Wednesday, June 15, 2011

Ask for Help

Picture by Dimitri Neyt
We've all grown up in a culture that promotes independence. From our childhood onward, we're steered toward becoming competent and self-governing individuals. This is really great! Once we've learned to take care of ourselves, we don't have to rely on anyone else. It's a reassuring and comforting though.
 There is, however, one downside. For most of us, this independence leads to a feeling of embarrassment when there's something we're not able to handle on our own. It's a little awkward to realize that you have to ask someone for help. It goes against our upbringing. Unfortunately, it's the most important things we have the hardest time asking help for.
I have no problem asking my husband to open a jar for me, no matter how un-feminist it makes me, but I have a really hard time asking a friend to help spread the news about this blog, for example. Even though the blog is much more important to me, than a jar of jam.
If there's something in your life that you're struggling with, be it how to raise your kids or how to improve your business, don't instantly turn to self-help books. Start by asking help from the people in your life. They know you. They know your situation. They care about you. 
The worst that can happen is that they tell you they can't or won't help you. That puts you right back where you started. You're no worse off than you were before.
The best that can happen is that they agree to help you and you benefit from an improvement of the situation, and a deepening of your relationship. Maybe you'll even be able to help your helper in return. 
Asking for help is something we should be teaching our children every day. It's a skill that's valuable all throughout life, and it's easy and free.

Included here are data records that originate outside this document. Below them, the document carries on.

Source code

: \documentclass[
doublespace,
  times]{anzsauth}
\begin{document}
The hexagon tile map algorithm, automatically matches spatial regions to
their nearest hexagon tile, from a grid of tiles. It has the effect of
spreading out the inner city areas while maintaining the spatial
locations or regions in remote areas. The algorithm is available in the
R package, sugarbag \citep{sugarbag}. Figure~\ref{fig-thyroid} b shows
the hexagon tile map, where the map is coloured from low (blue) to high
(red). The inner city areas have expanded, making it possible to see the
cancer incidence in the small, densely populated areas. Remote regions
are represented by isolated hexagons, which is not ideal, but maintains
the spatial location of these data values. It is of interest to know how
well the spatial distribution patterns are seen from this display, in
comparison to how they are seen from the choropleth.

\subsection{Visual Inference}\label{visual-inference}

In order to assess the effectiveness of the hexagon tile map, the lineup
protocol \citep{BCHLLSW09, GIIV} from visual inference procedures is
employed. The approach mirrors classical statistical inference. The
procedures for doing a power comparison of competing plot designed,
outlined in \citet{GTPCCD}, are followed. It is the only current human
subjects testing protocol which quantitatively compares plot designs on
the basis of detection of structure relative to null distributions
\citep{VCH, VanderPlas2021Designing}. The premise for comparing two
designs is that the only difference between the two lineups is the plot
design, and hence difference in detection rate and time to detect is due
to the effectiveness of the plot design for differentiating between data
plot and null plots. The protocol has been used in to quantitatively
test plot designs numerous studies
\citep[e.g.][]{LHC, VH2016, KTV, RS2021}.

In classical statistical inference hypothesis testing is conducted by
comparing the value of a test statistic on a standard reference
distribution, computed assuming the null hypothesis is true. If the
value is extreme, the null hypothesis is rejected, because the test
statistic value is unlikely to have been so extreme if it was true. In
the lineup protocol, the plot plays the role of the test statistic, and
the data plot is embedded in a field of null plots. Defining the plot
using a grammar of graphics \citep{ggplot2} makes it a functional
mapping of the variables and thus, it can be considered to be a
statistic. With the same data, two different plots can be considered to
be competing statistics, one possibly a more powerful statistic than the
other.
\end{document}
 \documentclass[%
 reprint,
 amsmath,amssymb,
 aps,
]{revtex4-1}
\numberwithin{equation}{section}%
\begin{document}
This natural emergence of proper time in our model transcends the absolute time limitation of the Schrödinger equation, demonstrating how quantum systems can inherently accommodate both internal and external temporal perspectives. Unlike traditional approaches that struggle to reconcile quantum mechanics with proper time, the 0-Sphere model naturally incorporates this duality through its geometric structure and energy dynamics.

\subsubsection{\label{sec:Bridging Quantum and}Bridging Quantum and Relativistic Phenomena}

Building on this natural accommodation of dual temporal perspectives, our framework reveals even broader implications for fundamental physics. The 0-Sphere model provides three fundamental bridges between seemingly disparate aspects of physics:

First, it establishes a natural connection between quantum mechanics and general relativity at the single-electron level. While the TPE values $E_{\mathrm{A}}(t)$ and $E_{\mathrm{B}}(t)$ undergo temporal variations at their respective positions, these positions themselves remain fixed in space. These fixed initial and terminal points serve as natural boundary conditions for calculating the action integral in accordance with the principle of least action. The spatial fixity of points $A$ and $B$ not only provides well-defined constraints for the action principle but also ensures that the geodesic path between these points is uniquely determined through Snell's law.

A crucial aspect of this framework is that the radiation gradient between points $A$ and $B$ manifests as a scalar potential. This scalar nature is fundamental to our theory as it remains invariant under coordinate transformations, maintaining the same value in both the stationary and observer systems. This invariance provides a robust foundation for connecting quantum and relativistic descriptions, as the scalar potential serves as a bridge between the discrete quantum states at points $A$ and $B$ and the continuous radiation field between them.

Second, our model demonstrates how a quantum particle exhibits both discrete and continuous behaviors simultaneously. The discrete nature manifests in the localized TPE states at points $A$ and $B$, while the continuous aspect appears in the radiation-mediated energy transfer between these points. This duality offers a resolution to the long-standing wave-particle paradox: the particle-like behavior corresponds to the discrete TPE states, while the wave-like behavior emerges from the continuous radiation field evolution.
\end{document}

Is there something you could use help with? Anything I can do? I'm offering for free!

2 comments:

Angeliki said...

This post spoke to me!I do have trouble to ask for help and I'm still working on it. I like the idea that if you ask help and the other person denies it just means you're back in square 1, nothing worse can happen.

Unknown said...

Thanks for you input, Angeliki. I think we all sort of feel a sense of embarrassment when we ask for something and the answer is 'no', but that's totally unnecessary. Usually their are perfectly good reasons for why the other person can't help you out. But I found that if you ask someone sincerely, chances are they'll help you if they can.